The professor recommended for the award will serve a three-year chair appointment and receive funds for faculty-student research.
“I am very honored and pleased to be chosen for the Barbara Myers Pelson ’59 Chair,” Morrison said. “I am looking forward to the opportunities it offers to extend my work with undergraduates in plant ecology research while also working on initiatives in faculty-student engagement for the entire campus.”
As a part of her application for the award, Morrison suggested new programs to increase faculty-student research and collaboration. Morrison proposed to focus on two areas that she thinks would most benefit from an enhancement.
“First, I will follow up on a long-standing commitment I have to provide more access to research opportunities to underrepresented students, in all program areas of the college,” Morrison said. “Second, I plan to work on developing more capacity for this type of engagement in the professional schools where it has not typically been the norm to do much in the way of faculty-student collaboration.”
Part of the budget that the Chair receives will go toward “TCNJ Workshop Series in Faculty-Student Engagement” and to the annual Barbara Myers Pelson ’59 Lecture, Morrison said.
Through experiences in research collaboration, Morrison has defined a method for allowing students to work together on large, shared projects while also receiving individual attention and mentoring. Typically, after students join a research team as a “shadow,” the student then continues as a full-time researcher during the semester for Independent Research course credit or through the Mentored Undergraduate Summer Experience (MUSE).
“The research and our own experiences here clearly show that deep engagement in collaboration with an invested, caring mentor maximizes learning,” Morrison said. “Also, it has a huge positive influence in sustaining and deepening student interest in the subject, which is very important for retaining students in challenging fields.”
Since Morrison’s students stay with her in the lab for three or more semesters, including a summer, Morrison has had the opportunity to become colleagues with her students, rather than solely their professor.
The collaborations are very rewarding, Morrison said.
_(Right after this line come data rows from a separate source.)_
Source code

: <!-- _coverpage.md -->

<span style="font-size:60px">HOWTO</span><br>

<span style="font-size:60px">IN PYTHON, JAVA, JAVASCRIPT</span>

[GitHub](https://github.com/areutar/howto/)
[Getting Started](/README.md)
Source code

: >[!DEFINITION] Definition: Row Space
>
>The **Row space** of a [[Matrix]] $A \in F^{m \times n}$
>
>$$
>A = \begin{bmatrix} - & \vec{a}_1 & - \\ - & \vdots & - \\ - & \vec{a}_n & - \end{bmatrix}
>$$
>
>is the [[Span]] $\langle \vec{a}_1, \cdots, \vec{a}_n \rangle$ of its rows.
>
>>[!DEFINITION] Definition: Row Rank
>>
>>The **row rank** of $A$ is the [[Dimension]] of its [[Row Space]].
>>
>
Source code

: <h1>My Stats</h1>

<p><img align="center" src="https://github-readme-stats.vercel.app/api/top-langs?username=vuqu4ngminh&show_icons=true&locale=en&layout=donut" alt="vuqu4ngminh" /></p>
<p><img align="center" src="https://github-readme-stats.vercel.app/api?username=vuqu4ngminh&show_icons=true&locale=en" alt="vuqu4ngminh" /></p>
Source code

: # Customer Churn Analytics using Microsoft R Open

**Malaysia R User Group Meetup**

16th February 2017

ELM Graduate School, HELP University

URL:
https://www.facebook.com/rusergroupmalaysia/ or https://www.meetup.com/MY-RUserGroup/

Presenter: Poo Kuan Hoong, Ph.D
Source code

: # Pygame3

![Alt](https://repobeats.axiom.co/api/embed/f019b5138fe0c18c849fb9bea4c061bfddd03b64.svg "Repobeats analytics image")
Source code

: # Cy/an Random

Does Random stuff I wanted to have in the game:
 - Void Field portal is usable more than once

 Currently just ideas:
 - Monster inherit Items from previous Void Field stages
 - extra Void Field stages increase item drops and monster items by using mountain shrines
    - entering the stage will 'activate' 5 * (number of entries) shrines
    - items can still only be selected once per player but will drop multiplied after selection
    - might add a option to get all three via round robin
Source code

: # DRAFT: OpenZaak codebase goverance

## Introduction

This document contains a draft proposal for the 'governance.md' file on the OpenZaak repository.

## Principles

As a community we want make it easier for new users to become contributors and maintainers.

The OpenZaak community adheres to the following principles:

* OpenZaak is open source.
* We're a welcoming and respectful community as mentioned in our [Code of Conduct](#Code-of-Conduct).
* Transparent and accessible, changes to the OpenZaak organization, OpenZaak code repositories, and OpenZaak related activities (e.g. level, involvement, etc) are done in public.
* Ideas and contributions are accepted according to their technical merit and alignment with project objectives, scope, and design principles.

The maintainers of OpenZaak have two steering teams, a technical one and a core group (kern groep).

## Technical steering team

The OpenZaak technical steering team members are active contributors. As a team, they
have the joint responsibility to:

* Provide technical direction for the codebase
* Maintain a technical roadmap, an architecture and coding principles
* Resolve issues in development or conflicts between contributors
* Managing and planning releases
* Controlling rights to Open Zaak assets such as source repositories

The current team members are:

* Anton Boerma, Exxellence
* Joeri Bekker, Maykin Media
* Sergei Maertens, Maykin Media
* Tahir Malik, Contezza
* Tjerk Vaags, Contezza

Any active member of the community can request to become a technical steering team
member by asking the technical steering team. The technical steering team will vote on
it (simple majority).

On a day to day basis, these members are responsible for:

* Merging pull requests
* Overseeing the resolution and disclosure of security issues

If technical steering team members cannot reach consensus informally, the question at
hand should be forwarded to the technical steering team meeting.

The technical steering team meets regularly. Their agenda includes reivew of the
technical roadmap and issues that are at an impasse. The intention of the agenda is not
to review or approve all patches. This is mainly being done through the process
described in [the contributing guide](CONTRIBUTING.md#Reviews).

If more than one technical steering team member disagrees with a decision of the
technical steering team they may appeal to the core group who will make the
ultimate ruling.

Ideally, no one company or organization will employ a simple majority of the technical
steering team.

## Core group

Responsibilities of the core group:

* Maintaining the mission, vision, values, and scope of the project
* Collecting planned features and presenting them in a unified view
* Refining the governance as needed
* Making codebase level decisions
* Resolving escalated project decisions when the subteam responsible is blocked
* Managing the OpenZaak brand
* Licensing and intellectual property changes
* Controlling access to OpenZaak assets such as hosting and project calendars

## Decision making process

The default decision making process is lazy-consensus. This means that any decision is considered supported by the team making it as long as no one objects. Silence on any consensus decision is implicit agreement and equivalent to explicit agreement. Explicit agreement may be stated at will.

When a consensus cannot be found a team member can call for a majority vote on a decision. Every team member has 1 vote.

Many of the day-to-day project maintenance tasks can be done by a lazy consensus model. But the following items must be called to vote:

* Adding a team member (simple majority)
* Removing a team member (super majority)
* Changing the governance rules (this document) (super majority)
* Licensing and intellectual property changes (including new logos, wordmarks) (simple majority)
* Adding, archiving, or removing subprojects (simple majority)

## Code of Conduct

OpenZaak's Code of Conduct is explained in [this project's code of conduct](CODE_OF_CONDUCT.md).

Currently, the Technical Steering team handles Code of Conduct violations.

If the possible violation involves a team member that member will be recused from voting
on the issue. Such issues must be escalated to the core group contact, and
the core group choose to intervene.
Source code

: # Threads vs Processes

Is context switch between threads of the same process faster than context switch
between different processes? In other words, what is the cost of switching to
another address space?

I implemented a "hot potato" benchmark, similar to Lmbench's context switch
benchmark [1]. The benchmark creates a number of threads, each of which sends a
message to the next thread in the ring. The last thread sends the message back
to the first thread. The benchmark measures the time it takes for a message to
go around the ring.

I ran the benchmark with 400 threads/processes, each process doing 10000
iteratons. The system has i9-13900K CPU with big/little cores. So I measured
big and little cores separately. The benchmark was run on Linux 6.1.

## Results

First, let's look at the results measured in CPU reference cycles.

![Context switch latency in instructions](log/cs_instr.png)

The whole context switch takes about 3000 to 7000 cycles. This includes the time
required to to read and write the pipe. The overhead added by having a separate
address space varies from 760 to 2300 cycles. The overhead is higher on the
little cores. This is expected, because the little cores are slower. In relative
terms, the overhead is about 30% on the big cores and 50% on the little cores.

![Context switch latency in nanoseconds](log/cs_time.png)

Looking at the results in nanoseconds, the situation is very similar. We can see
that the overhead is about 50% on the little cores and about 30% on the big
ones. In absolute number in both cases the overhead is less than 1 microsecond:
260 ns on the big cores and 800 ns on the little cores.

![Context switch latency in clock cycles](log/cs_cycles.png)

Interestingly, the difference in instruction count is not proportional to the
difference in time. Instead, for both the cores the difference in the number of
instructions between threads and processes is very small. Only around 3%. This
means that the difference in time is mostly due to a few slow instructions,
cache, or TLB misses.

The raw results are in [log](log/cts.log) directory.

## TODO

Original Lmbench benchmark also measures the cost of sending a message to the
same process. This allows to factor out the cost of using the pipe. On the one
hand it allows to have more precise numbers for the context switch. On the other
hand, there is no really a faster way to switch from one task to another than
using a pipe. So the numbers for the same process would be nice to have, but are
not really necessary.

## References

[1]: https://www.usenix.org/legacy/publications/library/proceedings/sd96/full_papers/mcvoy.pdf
She and her students have engaged in a variety of projects that includes the study of plant and pathogen interactions, competition studies between different species in a greenhouse and a field and plants interactions with deer.
“Research and collaborative creative activity is full of teamwork, long-term planning, problem solving, analysis of complex results and communicating to many audiences,” Morrison said. “It provides a terrific avenue for students to develop the higher-order intellectual skills that they are here in college to nurture.”
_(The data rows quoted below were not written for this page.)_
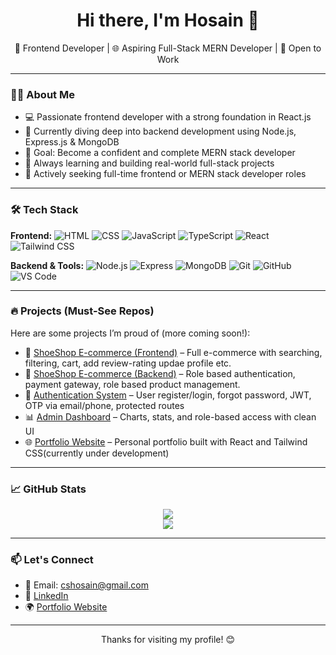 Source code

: <h1 align="center">Hi there, I'm Hosain 👋</h1>

<p align="center">
  🚀 Frontend Developer | 🌐 Aspiring Full-Stack MERN Developer | 💼 Open to Work
</p>

---

### 👨‍💻 About Me

- 💻 Passionate frontend developer with a strong foundation in React.js
- 🧠 Currently diving deep into backend development using Node.js, Express.js & MongoDB
- 🎯 Goal: Become a confident and complete MERN stack developer
- 🌱 Always learning and building real-world full-stack projects
- 📌 Actively seeking full-time frontend or MERN stack developer roles

---

### 🛠️ Tech Stack

**Frontend:**
![HTML](https://img.shields.io/badge/-HTML5-orange?style=flat-square&logo=html5)
![CSS](https://img.shields.io/badge/-CSS3-blue?style=flat-square&logo=css3)
![JavaScript](https://img.shields.io/badge/-JavaScript-yellow?style=flat-square&logo=javascript)
![TypeScript](https://img.shields.io/badge/-TypeScript-white?style=flat-square&logo=typescript)
![React](https://img.shields.io/badge/-React-black?style=flat-square&logo=react)
![Tailwind CSS](https://img.shields.io/badge/-Tailwind_CSS-38bdf8?style=flat-square&logo=tailwind-css)

**Backend & Tools:**
![Node.js](https://img.shields.io/badge/-Node.js-green?style=flat-square&logo=node.js)
![Express](https://img.shields.io/badge/-Express.js-grey?style=flat-square&logo=express)
![MongoDB](https://img.shields.io/badge/-MongoDB-47A248?style=flat-square&logo=mongodb)
![Git](https://img.shields.io/badge/-Git-black?style=flat-square&logo=git)
![GitHub](https://img.shields.io/badge/-GitHub-black?style=flat-square&logo=github)
![VS Code](https://img.shields.io/badge/-VS_Code-blue?style=flat-square&logo=visual-studio-code)

---

### 🔥 Projects (Must-See Repos)

Here are some projects I’m proud of (more coming soon!):

- 🛒 [ShoeShop E-commerce (Frontend)](https://github.com/cshosain/e-commerce-shoe-shop) – Full e-commerce with searching, filtering, cart, add review-rating updae profile etc.
- 🛒 [ShoeShop E-commerce (Backend)](https://github.com/cshosain/admin-dashboard-backend) – Role based authentication, payment gateway, role based product management.
- 🔐 [Authentication System](https://github.com/cshosain/MERN-Authentication-System) – User register/login, forgot password, JWT, OTP via email/phone, protected routes
- 📊 [Admin Dashboard](https://github.com/cshosain/react-admin-dashboard) – Charts, stats, and role-based access with clean UI
- 🌐 [Portfolio Website](https://github.com/cshosain/portfolio) – Personal portfolio built with React and Tailwind CSS(currently under development)

---

### 📈 GitHub Stats

<p align="center">
  <img src="https://github-readme-stats.vercel.app/api?username=cshosain&show_icons=true&theme=react&count_private=true" />
  <br />
    <img src="https://github-readme-streak-stats.herokuapp.com/?user=cshosain&theme=react" />
</p>

---

### 📫 Let's Connect

- 📧 Email: cshosain@gmail.com
- 💼 [LinkedIn](https://www.linkedin.com/in/cshosain)
- 🌍 [Portfolio Website](https://und-development.com)

---

<p align="center">Thanks for visiting my profile! 😊</p>
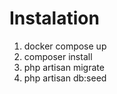 # Instalation 
1. docker compose up
2. composer install
3. php artisan migrate
4. php artisan db:seed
Students in Morrison’s Ecology courses also benefit from semester-long research projects.
“Those focus on a huge range of questions — and not just about plants,” Morrison said. “For example, we almost always have a group that studies the behavioral ecology of squirrels.”
Morrison desires to entice science and non-science majors to learn more about ecology through research.
“It would be great to have more people interested in the science of ecology, since it has so much to say and offers such a powerful lens (but not the only one) through which to understand humans’ environmental challenges,” she said.
Morrison is also excited to offer a new course for non-science majors that discuss invasive species in our environment called “The Biology of Alien Invasions.”
Since information is presented in “bite-sized bits these days,” Morrison encourages those unaware of environmental issues or the field of ecology to develop their own research by reading articles from science publications.
If it were not for undergraduate students, professors would not be able to maintain active research, Morrison said. According to the professor, by involving students in professional research, they are “engaged in real scholarship that is right there in the mix with other professional scholars.”
“These are not skills that you develop from doing short term class assignments and studying for exams,” Morrison said. “They are the skills that will put you in an excellent position to pursue high-level careers in the future, with a nimbleness of mind that will serve you well in a rapidly changing world.”